■ EXERCISE GOAL: All entries need to be written out again exactly, without their pictures.

[Dataset entries]
- - - - - - -
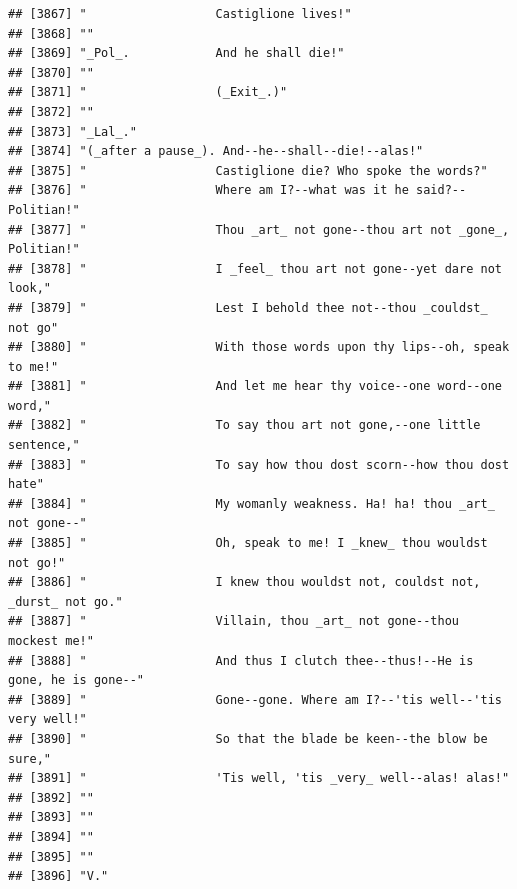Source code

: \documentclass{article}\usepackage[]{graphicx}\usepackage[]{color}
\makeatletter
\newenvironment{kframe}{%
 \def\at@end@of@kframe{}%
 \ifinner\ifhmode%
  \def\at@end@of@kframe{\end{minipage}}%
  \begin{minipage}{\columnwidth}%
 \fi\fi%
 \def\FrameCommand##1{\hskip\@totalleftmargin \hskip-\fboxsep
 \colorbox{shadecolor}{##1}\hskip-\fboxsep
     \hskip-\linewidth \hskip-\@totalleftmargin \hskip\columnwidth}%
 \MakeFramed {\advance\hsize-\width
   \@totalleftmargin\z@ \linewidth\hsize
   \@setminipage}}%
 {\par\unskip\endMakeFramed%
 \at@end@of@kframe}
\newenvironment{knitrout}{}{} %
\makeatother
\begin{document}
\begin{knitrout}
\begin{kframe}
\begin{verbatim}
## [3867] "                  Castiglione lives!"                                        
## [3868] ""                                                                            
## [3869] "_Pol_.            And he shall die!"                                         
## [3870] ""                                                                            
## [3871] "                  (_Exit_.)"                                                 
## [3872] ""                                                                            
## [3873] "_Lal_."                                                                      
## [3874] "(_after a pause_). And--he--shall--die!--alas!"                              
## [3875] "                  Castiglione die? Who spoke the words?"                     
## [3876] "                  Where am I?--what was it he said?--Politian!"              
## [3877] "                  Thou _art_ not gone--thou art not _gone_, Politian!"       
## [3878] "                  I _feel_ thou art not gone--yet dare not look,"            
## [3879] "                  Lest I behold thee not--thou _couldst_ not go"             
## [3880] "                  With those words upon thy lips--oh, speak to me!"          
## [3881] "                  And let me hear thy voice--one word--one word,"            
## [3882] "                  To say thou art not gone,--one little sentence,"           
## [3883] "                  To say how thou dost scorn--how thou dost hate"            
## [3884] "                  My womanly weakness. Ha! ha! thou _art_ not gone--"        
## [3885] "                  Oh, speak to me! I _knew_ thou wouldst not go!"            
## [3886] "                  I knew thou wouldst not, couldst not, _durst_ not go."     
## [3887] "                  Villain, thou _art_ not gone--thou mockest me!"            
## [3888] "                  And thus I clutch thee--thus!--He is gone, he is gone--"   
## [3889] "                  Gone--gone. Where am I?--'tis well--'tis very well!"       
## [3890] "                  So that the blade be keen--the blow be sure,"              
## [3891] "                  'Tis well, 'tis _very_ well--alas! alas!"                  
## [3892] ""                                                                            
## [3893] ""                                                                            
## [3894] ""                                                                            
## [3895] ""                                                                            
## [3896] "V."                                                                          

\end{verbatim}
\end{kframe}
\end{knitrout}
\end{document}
- - - - - - -
■ REPLY TO THE TASK:
Source code

: \documentclass{article}\usepackage[]{graphicx}\usepackage[]{color}
\makeatletter
\newenvironment{kframe}{%
 \def\at@end@of@kframe{}%
 \ifinner\ifhmode%
  \def\at@end@of@kframe{\end{minipage}}%
  \begin{minipage}{\columnwidth}%
 \fi\fi%
 \def\FrameCommand##1{\hskip\@totalleftmargin \hskip-\fboxsep
 \colorbox{shadecolor}{##1}\hskip-\fboxsep
     \hskip-\linewidth \hskip-\@totalleftmargin \hskip\columnwidth}%
 \MakeFramed {\advance\hsize-\width
   \@totalleftmargin\z@ \linewidth\hsize
   \@setminipage}}%
 {\par\unskip\endMakeFramed%
 \at@end@of@kframe}
\newenvironment{knitrout}{}{} %
\makeatother
\begin{document}
\begin{knitrout}
\begin{kframe}
\begin{verbatim}
## [3867] "                  Castiglione lives!"                                        
## [3868] ""                                                                            
## [3869] "_Pol_.            And he shall die!"                                         
## [3870] ""                                                                            
## [3871] "                  (_Exit_.)"                                                 
## [3872] ""                                                                            
## [3873] "_Lal_."                                                                      
## [3874] "(_after a pause_). And--he--shall--die!--alas!"                              
## [3875] "                  Castiglione die? Who spoke the words?"                     
## [3876] "                  Where am I?--what was it he said?--Politian!"              
## [3877] "                  Thou _art_ not gone--thou art not _gone_, Politian!"       
## [3878] "                  I _feel_ thou art not gone--yet dare not look,"            
## [3879] "                  Lest I behold thee not--thou _couldst_ not go"             
## [3880] "                  With those words upon thy lips--oh, speak to me!"          
## [3881] "                  And let me hear thy voice--one word--one word,"            
## [3882] "                  To say thou art not gone,--one little sentence,"           
## [3883] "                  To say how thou dost scorn--how thou dost hate"            
## [3884] "                  My womanly weakness. Ha! ha! thou _art_ not gone--"        
## [3885] "                  Oh, speak to me! I _knew_ thou wouldst not go!"            
## [3886] "                  I knew thou wouldst not, couldst not, _durst_ not go."     
## [3887] "                  Villain, thou _art_ not gone--thou mockest me!"            
## [3888] "                  And thus I clutch thee--thus!--He is gone, he is gone--"   
## [3889] "                  Gone--gone. Where am I?--'tis well--'tis very well!"       
## [3890] "                  So that the blade be keen--the blow be sure,"              
## [3891] "                  'Tis well, 'tis _very_ well--alas! alas!"                  
## [3892] ""                                                                            
## [3893] ""                                                                            
## [3894] ""                                                                            
## [3895] ""                                                                            
## [3896] "V."                                                                          

\end{verbatim}
\end{kframe}
\end{knitrout}
\end{document}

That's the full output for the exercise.